Records from a dataset
┌────────

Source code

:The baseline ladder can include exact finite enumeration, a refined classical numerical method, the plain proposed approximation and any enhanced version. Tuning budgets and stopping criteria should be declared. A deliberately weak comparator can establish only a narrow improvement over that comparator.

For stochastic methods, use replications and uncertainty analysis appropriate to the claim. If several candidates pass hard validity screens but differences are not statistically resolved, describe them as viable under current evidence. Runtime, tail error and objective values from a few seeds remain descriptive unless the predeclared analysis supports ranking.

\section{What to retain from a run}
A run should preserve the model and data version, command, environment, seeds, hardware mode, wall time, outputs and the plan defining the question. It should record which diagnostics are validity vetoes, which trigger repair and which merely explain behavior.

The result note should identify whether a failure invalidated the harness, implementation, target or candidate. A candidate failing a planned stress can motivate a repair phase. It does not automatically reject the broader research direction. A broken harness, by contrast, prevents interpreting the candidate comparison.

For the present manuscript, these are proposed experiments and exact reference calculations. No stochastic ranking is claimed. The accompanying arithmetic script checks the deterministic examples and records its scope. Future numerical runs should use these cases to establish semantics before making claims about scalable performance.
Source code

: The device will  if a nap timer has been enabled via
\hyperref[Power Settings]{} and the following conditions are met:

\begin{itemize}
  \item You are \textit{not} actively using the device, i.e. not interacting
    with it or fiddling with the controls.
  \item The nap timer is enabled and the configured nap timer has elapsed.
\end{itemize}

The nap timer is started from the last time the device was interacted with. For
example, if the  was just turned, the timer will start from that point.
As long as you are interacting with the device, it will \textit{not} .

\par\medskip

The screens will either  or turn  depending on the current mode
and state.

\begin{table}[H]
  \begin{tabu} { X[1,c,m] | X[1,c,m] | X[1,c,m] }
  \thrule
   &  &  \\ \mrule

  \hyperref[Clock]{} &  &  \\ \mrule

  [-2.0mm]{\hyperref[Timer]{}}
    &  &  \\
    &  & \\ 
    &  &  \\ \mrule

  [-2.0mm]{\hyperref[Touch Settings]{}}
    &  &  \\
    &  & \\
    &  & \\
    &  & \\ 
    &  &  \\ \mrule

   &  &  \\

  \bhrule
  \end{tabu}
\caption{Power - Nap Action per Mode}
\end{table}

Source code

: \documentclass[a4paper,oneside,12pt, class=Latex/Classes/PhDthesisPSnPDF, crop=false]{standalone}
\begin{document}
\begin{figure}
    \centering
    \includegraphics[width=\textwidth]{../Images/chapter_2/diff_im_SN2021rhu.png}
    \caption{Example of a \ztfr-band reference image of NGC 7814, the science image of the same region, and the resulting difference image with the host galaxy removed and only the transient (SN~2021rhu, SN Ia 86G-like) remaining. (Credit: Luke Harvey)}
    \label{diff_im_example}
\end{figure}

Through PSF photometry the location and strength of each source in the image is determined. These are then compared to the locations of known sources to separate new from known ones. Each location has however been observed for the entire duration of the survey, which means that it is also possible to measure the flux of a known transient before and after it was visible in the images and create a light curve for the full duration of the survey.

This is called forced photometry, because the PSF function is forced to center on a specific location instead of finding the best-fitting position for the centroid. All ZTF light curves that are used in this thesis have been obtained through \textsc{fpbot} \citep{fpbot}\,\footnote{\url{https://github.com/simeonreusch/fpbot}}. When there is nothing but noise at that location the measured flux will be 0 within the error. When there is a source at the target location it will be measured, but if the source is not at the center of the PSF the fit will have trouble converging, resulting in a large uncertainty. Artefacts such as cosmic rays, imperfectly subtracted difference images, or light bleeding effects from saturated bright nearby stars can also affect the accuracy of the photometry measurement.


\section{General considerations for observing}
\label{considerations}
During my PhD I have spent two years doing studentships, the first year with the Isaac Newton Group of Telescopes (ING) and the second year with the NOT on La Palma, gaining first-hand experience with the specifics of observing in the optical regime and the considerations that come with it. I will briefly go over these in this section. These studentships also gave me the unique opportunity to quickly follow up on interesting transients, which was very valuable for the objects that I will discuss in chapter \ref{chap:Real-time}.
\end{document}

└────────
┌────────

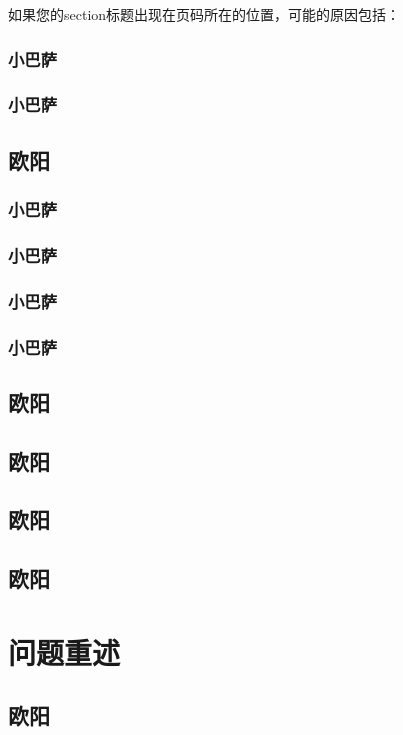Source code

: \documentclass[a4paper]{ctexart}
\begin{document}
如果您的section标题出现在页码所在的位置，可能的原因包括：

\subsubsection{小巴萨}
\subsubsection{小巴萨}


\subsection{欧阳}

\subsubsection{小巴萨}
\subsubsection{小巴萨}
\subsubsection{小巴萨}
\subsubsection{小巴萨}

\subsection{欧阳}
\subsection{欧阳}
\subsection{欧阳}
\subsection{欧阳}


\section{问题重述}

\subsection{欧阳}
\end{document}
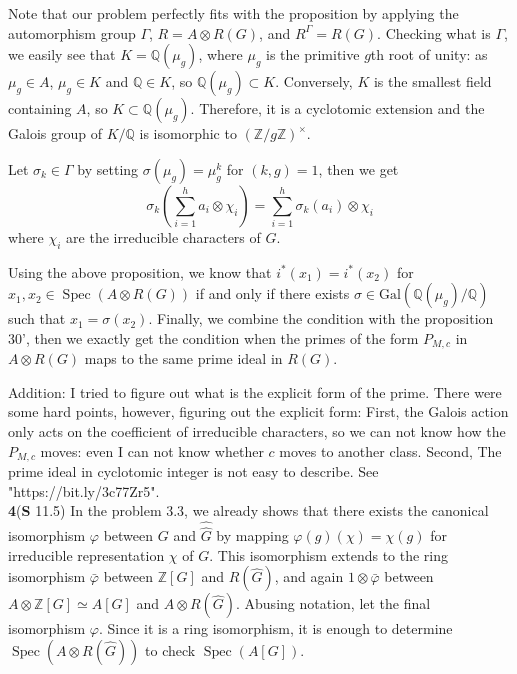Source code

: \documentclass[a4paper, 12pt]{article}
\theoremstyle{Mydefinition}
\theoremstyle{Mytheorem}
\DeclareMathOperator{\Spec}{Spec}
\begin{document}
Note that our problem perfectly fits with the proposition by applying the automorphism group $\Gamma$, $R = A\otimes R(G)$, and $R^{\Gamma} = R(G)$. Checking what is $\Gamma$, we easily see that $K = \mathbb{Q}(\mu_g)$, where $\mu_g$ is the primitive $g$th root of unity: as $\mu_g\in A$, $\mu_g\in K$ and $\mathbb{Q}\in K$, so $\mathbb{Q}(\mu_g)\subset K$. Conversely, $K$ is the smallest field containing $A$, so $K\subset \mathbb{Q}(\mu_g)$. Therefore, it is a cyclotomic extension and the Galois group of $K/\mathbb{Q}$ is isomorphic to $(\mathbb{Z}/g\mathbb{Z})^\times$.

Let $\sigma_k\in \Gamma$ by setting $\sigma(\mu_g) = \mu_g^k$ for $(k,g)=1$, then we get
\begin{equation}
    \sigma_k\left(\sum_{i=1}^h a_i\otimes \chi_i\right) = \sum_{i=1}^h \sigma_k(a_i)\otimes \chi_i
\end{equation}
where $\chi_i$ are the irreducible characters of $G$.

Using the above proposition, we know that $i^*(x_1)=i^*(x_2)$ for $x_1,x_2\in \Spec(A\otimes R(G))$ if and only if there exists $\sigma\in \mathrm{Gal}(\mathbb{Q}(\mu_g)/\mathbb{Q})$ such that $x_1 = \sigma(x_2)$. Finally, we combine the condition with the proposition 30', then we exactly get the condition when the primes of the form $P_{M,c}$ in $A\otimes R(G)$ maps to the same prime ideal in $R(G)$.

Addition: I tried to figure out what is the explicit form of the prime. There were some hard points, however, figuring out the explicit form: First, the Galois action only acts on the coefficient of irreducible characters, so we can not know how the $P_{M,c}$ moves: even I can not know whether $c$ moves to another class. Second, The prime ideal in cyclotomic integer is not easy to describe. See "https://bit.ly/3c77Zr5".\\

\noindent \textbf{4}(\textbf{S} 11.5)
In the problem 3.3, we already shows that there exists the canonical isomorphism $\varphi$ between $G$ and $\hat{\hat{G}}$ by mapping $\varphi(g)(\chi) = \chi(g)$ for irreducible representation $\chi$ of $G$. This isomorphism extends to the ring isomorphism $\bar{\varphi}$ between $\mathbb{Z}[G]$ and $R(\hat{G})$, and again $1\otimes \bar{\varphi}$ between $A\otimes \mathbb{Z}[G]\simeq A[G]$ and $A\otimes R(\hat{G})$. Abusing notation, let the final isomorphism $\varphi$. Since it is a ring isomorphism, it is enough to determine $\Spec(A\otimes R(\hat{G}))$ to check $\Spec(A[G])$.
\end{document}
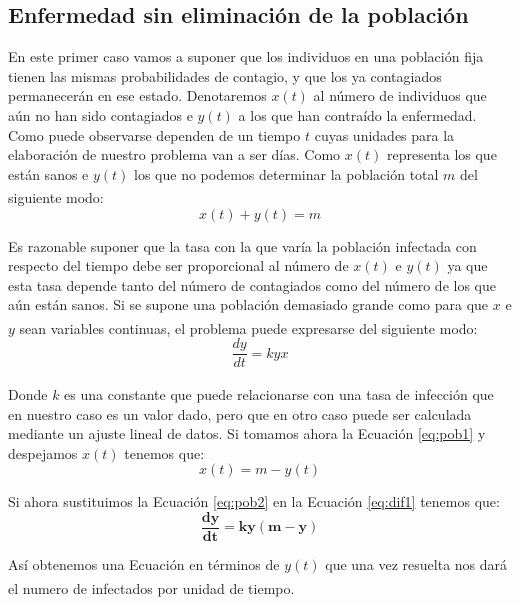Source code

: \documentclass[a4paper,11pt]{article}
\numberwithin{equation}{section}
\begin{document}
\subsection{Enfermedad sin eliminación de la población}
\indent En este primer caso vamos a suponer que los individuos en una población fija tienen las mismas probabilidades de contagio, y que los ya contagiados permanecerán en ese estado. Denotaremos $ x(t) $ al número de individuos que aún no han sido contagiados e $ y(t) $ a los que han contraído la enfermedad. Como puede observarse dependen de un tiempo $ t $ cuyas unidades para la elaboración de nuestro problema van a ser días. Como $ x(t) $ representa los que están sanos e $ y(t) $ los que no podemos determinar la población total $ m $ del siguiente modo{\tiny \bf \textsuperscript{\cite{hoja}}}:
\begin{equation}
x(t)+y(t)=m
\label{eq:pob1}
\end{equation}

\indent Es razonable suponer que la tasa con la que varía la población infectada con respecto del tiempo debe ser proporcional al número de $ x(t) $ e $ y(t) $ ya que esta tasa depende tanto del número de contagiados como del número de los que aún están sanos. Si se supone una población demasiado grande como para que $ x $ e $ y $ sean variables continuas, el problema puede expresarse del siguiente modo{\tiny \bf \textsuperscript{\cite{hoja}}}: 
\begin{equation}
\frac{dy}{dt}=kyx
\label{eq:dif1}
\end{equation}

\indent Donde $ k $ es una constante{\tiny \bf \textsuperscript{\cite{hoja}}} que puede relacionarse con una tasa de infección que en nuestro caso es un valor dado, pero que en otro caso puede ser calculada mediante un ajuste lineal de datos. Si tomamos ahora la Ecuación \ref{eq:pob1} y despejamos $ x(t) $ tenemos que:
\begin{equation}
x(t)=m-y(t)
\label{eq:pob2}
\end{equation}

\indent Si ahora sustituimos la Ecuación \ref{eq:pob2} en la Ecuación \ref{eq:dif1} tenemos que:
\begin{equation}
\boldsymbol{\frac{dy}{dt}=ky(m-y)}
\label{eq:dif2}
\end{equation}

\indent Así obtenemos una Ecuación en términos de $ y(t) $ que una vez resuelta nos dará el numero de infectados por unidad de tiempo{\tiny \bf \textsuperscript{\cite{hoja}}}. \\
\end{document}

└────────

• YOUR GOAL: Wherever the string "Settings" appears in the entries, copy that line.

• SOLUTION TO THE PROBLEM:
\hyperref[Power Settings]{} and the following conditions are met:
  [-2.0mm]{\hyperref[Touch Settings]{}}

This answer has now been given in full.